WASHINGTON -- Quiet discussions are going on between Washington and New York's financial elite circles to chart a course forward for the mortgage market and the federal government's role in it.

The loan-guarantee structure built during the Great Depression created the safe and effective 30-year mortgage. But the system spiraled out of control over the past decade as banks took advantage of Fannie Mae and Freddie Mac's too-big-to-fail status to dump other garbage loans on the taxpayer. The housing collapse led to the seizure of Fannie and Freddie, which the government now holds in limbo as banks continue to back up garbage trucks and deposit the waste of the past decade.

How to reform this system while maintaining continuity of the availability of affordable, 30-year mortgages is the question facing policymakers. How to make billions of dollars while doing it is the question facing banks.

Now, a leading liberal think tank has put forward a reform agenda similar to that of the banks. Last week, the Center for American Progress rolled out its plan to reform the government-owned mortgage giants currently propping up the U.S. housing market. Progressive critics have been quick to cry foul.

The U.S. government currently backs 90 percent of all new mortgages, with Fannie Mae and Freddie Mac the biggest players. The firms buy mortgages from banks, package them into securities and sell them to investors. If loans in the securities default, Fannie and Freddie take losses, rather than investors.

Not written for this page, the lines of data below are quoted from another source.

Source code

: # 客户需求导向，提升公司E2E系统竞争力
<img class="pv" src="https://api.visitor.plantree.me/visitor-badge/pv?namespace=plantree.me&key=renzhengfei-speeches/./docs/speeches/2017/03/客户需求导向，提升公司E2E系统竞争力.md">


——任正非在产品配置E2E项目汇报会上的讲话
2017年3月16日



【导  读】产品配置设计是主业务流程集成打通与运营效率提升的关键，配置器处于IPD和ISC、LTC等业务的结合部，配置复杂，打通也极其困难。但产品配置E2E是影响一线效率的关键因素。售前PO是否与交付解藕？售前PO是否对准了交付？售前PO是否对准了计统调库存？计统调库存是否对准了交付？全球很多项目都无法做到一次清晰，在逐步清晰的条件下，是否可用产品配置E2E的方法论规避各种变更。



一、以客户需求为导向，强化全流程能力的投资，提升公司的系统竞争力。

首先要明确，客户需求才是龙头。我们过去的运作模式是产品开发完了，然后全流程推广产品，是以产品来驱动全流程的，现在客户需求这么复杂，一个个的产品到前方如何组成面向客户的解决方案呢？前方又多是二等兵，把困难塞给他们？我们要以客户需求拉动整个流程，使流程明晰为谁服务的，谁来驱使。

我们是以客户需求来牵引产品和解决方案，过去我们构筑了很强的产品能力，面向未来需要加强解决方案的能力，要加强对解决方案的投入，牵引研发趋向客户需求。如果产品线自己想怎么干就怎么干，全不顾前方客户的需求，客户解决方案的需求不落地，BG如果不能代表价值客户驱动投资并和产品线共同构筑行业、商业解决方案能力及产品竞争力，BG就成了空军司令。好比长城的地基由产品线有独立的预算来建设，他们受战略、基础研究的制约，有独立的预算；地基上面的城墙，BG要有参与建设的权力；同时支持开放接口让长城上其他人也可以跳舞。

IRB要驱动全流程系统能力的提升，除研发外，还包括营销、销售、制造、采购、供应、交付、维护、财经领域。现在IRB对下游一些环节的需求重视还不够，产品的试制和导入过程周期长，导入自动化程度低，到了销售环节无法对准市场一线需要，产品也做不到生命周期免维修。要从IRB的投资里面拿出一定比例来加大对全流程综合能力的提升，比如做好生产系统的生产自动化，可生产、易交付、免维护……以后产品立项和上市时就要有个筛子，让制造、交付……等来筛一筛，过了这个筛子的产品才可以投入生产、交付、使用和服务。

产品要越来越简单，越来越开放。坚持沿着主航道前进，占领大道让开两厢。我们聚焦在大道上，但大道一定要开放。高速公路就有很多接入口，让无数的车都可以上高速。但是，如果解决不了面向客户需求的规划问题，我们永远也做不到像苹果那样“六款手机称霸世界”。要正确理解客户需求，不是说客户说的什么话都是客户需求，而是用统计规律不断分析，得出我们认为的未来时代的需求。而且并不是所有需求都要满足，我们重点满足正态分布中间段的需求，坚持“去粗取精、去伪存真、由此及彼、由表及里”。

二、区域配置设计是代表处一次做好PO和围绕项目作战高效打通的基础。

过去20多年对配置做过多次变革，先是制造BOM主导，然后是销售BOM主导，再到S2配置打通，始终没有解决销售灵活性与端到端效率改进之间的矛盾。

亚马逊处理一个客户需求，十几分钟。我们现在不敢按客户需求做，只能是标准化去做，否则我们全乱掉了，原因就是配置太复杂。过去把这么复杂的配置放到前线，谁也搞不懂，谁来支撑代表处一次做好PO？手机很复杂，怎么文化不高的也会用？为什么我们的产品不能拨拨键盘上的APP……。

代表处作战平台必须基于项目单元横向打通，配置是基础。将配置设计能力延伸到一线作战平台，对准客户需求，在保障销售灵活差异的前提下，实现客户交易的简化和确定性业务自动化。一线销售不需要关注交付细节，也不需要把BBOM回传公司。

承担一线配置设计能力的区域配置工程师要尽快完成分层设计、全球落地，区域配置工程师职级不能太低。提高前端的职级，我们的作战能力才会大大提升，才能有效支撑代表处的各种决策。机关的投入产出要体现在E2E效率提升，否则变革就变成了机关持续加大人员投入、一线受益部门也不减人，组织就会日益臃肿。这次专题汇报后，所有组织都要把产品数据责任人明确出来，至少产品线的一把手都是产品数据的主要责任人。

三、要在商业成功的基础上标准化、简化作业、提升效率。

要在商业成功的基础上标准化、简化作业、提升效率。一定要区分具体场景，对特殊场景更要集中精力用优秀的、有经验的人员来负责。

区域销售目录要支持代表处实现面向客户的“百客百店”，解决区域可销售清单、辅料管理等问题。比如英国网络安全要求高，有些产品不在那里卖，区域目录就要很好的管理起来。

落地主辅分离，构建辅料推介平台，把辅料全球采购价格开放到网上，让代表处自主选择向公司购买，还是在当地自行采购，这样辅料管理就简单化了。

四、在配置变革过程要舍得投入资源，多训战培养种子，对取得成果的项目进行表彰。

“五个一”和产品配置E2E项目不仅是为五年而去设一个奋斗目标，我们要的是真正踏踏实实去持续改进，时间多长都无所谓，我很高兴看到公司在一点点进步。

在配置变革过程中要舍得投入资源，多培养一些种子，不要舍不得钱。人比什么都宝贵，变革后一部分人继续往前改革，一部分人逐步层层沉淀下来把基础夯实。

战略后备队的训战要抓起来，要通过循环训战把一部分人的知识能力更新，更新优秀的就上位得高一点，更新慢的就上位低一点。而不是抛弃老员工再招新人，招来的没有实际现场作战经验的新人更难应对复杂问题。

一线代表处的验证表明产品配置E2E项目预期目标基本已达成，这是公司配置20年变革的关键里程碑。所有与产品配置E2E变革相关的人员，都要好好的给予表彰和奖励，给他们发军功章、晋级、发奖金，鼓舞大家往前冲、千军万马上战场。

From 1968 to 2008, the companies, known as government-sponsored enterprises (GSEs), were officially private, for-profit firms, but an implied government guarantee led investors to believe they would be bailed out in the event of a crisis, a belief which proved true in the summer of 2008. That view distorted market incentives, encouraging the entities to take on big risks in order to score big profits.

The government took control of the mortgage giants under the terms of the bailout, which the Federal Housing Finance Agency currently expects to cost taxpayers $151 billion, although the total price tag could reach $259 billion if the economy sours further.

The CAP report is written by its mortgage finance working group, which features several housing experts otherwise unaffiliated with the think tank. The report recommends replacing Fannie and Freddie with new private, for-profit firms which buy up mortgages from banks, package them into securities and sell them to investors. The government would explicitly guarantee investors in these securities against losses, but would not guarantee the new firms themselves against losses. If the mortgages default, though, it's still the government that loses money, rather than the firms.

The same general recommendation was put forward in September 2009 by the Mortgage Bankers Association, a major D.C. lobbying firm that includes some of the nation's largest banks. And it's easy to see why bankers like the idea -- it means big money for Wall Street.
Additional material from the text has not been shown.